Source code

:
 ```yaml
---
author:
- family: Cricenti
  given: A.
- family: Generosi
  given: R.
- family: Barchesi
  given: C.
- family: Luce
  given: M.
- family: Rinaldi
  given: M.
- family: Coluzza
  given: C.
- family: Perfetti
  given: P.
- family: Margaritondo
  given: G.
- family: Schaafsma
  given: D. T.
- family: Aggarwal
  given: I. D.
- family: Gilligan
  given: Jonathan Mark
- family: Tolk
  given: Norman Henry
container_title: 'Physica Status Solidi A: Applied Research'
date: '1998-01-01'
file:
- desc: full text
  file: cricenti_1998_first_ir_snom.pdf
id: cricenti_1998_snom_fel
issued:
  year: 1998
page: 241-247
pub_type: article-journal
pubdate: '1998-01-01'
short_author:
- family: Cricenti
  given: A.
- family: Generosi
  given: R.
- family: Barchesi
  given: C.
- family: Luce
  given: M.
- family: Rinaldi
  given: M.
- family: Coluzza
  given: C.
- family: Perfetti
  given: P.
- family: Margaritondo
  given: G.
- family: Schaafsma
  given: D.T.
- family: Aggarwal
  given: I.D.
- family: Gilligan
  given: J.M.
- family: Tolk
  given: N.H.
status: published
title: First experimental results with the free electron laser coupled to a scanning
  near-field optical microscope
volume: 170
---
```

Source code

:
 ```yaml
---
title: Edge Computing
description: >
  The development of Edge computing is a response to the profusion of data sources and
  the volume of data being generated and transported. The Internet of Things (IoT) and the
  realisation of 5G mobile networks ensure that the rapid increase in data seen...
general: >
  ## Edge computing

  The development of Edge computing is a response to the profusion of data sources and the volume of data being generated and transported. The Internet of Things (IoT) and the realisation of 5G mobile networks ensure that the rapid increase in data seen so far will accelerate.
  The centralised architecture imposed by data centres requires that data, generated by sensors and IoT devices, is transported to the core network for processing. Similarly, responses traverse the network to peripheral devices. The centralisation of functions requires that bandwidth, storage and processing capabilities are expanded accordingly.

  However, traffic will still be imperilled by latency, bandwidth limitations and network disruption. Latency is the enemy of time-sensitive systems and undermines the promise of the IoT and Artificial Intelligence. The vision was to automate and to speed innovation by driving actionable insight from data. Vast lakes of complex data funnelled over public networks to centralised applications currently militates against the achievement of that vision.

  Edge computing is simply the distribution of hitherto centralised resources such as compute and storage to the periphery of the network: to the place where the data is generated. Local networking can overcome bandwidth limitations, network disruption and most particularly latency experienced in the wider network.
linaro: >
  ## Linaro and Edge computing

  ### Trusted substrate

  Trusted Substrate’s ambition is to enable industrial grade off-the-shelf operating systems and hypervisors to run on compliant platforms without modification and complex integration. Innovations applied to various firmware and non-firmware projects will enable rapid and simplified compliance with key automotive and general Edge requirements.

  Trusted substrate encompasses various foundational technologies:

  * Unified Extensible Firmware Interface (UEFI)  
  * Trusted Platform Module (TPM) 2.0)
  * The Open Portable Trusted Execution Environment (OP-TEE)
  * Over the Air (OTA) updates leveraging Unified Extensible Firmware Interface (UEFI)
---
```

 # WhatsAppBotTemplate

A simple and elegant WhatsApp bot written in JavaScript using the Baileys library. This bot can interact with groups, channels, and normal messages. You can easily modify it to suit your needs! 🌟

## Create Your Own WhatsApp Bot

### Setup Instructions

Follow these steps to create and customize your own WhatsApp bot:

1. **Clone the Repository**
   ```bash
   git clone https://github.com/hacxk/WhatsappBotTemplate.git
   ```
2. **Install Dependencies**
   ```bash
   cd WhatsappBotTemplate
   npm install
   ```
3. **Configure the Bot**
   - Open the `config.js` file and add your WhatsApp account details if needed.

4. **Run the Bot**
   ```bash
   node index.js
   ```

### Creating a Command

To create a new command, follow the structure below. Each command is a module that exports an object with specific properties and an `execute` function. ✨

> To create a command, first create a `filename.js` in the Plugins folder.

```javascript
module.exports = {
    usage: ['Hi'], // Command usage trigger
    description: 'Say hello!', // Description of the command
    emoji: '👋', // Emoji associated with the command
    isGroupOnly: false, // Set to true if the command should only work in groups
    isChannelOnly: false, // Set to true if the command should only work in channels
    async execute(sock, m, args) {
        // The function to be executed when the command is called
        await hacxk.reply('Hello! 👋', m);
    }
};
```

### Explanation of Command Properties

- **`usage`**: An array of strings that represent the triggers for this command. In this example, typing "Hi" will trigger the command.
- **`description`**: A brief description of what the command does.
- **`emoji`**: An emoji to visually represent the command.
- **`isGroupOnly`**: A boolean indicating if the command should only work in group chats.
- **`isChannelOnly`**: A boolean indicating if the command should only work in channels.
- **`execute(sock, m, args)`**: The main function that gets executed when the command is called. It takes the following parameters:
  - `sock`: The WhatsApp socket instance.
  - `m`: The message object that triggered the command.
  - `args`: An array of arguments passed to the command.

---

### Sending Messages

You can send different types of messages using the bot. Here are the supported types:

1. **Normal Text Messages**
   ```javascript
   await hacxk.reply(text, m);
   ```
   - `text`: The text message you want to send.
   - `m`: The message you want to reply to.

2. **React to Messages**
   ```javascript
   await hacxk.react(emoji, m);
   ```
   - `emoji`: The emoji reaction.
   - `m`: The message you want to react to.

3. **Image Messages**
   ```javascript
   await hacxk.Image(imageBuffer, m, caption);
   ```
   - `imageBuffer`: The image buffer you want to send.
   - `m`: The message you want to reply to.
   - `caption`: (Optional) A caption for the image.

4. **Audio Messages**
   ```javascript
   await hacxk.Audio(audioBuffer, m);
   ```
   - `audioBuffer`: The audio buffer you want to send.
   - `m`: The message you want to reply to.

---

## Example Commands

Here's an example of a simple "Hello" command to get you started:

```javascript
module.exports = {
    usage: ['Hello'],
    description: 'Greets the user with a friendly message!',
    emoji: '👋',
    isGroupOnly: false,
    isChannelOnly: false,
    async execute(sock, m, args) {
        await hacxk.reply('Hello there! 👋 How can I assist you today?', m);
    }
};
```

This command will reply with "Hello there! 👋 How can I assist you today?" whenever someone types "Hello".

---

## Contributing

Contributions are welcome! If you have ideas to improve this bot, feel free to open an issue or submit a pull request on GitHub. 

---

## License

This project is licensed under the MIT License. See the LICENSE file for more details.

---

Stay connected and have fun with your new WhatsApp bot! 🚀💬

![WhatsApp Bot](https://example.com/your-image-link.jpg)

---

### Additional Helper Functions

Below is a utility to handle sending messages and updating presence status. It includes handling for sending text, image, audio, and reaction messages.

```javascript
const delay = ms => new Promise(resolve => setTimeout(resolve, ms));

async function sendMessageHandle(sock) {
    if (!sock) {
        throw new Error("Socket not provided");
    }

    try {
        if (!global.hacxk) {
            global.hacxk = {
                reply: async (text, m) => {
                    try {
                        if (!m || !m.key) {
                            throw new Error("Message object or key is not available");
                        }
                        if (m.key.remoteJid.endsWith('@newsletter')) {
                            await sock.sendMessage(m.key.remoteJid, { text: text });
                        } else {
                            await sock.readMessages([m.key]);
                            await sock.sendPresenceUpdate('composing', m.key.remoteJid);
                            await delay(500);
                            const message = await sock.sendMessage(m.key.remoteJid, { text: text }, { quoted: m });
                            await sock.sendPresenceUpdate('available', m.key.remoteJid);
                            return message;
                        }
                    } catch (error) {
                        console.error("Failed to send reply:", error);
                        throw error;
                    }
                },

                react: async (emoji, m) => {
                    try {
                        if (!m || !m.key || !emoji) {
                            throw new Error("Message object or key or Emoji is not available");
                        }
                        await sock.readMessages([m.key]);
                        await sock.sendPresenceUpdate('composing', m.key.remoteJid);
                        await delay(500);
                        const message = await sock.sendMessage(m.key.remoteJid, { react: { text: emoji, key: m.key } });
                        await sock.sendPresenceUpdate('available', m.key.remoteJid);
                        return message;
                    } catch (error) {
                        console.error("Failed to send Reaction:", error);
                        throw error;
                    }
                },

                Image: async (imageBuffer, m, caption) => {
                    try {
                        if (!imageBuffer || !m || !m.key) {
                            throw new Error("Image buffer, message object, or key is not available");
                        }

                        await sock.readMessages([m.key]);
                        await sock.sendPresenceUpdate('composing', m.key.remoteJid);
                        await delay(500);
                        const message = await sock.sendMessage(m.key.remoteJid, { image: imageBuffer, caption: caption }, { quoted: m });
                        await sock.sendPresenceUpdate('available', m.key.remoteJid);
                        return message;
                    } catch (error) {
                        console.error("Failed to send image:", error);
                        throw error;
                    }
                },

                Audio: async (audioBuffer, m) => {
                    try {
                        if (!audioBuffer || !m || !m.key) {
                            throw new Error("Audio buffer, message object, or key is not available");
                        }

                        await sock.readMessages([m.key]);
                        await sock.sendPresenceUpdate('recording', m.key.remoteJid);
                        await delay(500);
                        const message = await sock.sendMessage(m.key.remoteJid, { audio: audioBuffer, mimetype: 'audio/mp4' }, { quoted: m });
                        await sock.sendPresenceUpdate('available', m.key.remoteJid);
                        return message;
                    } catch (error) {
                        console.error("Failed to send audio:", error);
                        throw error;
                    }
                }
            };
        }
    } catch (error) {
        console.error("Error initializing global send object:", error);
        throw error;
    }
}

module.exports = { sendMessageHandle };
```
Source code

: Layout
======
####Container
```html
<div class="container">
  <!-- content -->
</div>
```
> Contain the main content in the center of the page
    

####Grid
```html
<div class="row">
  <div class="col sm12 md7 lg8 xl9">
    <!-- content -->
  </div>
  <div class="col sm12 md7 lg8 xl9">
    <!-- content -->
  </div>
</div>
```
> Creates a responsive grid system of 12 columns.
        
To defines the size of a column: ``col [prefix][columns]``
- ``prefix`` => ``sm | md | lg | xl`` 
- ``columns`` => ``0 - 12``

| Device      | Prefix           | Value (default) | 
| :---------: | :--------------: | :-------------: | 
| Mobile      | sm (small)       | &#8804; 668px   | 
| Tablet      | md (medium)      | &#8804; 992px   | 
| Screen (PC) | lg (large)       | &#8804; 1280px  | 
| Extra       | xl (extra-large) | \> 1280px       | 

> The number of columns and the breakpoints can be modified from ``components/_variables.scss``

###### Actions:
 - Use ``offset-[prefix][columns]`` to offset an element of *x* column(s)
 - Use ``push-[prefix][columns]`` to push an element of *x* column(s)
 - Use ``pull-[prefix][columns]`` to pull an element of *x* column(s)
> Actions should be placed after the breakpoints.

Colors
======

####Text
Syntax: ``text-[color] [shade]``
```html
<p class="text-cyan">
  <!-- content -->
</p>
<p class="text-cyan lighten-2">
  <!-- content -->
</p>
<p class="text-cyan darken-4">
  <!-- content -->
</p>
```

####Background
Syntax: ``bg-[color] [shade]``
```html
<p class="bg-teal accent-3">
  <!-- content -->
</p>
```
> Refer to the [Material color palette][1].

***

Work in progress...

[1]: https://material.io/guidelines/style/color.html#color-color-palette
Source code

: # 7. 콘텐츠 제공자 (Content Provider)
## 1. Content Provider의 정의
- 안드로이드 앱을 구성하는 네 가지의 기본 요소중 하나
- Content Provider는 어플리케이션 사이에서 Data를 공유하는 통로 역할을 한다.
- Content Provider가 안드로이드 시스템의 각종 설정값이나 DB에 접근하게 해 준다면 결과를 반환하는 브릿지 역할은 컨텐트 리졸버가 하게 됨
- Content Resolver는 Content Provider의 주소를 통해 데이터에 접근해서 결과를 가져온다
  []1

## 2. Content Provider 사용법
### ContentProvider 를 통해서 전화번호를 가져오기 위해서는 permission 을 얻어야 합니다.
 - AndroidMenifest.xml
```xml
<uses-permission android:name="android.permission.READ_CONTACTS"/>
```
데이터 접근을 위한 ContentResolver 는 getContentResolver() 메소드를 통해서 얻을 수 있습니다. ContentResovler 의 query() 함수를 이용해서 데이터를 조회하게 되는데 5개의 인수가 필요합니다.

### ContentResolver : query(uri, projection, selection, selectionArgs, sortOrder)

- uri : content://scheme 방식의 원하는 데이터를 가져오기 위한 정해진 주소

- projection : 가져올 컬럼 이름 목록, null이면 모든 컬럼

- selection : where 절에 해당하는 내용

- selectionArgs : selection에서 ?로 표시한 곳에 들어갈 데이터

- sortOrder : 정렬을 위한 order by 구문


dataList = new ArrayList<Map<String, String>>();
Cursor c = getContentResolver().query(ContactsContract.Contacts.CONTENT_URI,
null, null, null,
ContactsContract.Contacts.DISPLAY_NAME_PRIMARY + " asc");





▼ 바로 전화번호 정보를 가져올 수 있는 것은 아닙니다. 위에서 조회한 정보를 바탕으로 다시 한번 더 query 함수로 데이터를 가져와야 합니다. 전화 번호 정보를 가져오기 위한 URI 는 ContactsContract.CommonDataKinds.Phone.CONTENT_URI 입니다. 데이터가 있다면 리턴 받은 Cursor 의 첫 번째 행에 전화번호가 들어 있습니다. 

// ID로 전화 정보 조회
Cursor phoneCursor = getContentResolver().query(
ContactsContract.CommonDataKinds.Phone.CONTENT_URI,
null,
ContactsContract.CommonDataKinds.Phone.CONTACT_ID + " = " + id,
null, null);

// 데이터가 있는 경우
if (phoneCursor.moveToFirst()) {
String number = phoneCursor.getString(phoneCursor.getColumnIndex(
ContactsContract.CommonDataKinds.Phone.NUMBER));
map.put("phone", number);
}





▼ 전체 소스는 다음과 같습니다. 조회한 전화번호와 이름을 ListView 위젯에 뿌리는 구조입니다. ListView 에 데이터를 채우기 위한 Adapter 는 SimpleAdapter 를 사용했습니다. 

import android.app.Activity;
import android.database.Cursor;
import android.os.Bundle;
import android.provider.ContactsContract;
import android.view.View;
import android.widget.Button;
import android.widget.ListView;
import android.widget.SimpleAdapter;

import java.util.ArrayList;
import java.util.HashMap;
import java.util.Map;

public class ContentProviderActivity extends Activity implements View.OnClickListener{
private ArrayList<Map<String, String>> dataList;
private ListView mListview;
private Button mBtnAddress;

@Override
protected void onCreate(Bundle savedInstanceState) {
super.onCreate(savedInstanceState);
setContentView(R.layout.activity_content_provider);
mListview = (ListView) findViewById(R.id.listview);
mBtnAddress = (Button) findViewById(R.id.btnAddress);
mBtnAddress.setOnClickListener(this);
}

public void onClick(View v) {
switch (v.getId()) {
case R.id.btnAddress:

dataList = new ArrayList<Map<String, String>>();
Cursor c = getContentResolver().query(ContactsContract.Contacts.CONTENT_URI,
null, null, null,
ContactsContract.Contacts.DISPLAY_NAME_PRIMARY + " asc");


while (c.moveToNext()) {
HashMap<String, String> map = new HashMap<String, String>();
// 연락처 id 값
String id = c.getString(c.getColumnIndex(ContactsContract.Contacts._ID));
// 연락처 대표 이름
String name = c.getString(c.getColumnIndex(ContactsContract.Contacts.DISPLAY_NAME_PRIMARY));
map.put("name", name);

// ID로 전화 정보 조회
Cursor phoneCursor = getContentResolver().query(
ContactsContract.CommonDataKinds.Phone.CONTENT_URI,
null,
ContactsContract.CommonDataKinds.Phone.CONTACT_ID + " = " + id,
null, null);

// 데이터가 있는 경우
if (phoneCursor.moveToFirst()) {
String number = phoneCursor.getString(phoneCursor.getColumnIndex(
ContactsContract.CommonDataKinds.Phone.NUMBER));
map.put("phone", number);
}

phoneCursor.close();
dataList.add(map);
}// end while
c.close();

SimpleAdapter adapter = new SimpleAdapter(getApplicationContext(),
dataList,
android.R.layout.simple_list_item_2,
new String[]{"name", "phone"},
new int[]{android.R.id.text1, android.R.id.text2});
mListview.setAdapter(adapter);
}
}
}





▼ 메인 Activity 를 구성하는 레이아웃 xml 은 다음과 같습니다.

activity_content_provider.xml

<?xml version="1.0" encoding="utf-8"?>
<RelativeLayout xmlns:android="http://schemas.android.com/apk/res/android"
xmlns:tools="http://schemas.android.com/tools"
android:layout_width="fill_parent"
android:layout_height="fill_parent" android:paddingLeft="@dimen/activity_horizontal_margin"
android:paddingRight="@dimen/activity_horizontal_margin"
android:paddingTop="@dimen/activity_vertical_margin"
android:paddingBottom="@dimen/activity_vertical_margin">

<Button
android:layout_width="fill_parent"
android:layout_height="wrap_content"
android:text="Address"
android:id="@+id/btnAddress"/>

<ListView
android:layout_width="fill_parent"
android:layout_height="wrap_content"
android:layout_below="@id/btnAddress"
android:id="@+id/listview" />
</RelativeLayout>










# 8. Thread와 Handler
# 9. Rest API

◆ ◆ ◆ ◆ ◆ ◆ ◆

> Work instructions: Output the number of lines above holding the word "같습니다", and nothing besides it.

> Reply to the task: 2